Chinese president Xi Jinping visited Donald Trump at Mar-a-Lago in April. On May 11, the Trump administration announced it was opening the doors wide to LNG buyers.
“The United States welcomes China, as well as any of our trading partners, to receive imports of LNG from the United States,” said a Trump administration statement. “The United States treats China no less favourably than other non-[free trade agreement] trade partners with regard to LNG export authorizations. Companies from China may proceed at any time to negotiate all types of contractual arrangement with U.S. LNG exporters, including long-term contracts, subject to the commercial considerations of the parties. As of April 25, 2017, the U.S. Department of Energy had authorized 19.2 billion cubic feet per day of natural gas exports to non-FTA countries.”
May 11 was, coincidentally, two days after the B.C. election. The BC Liberal campaign included attack ads that featured Trump’s image and Christy Clark was portrayed as the only leader who would stand-up to the U.S. president in the latest dispute over softwood lumber tariffs. The U.S. Consulate in Vancouver was following the election closely and its daily cables to the State Department would have included anything from the campaign trail directly relevant to U.S. interests.
During the 2013 election campaign, Clark predicted a $100 billion LNG bonanza for the province and three plants would be up and running by 2020. With the cancellation of Petronas and the delays for Shell and Chevron/Woodside projects in Kitimat, only one of the 18 proposed may be built.
The Singaporean owner of the $1.6 billion Woodfibre LNG near Squamish gave a green light on the opening day of the BC Liberal Party’s November 2016 convention. But a profit-sharing deal isn’t yet done with the Squamish Nation.
A mid-July report by the National Energy Board painted a dim picture of Canada’s prospects to play catch-up to LNG market leaders, such as Russia, Qatar and Australia.
It called Canada a “late entrant” to the global LNG market, despite an abundance of natural gas and prospects for long-range demand from Asia.

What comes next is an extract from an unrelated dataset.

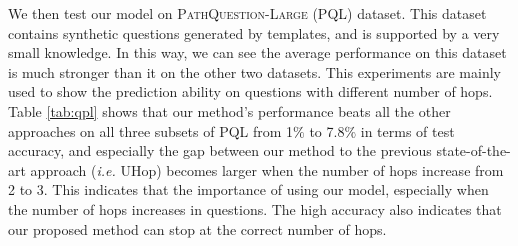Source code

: We then test our model on \textsc{PathQuestion-Large} (PQL) dataset.
This dataset contains synthetic questions generated by templates, and is supported by a very small knowledge. In this way, we can see the average performance on this dataset is much stronger than it on the other two datasets. This experiments are mainly used to show the prediction ability on questions with different number of hops. Table \ref{tab:qpl} shows that our method's performance beats all the other approaches on all three subsets of PQL from 1$\%$ to 7.8$\%$ in terms of test accuracy, and especially the gap between our method to the previous state-of-the-art approach (\emph{i.e.} UHop) becomes larger when the number of hops increase from 2 to 3. This indicates that the importance of using our model, especially when the number of hops increases in questions. The high accuracy also indicates that our proposed method can stop at the correct number of hops.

“Canada has yet to emerge as a significant participant in global LNG markets. There are no LNG export projects currently under construction in Canada, and only one of the smaller projects has decided to move ahead,” said the report.
The report said historically low global prices for natural gas and ample supply “make it challenging for Canadian LNG projects to secure long-term contracts.” Spot price trends mean it is more difficult to finance LNG megaprojects. Projects under development are competing for labour and materials, driving up development costs.
“Canadian project proponents are concerned about cost overruns observed in other global projects. Canadian LNG projects would generally be greenfield sites and incur higher costs than U.S. projects built on existing LNG import terminal sites,” reported the NEB.
“Disadvantages facing Canadian projects include high costs to develop projects in remote locations with limited infrastructure, and, where the construction of new pipelines is required to supply the necessary gas. With LNG prices falling in recent years, the margins needed to justify this type of capital-intensive development have eroded. Increased competition has also made it difficult for Canadian projects to sign long-term supply contracts.”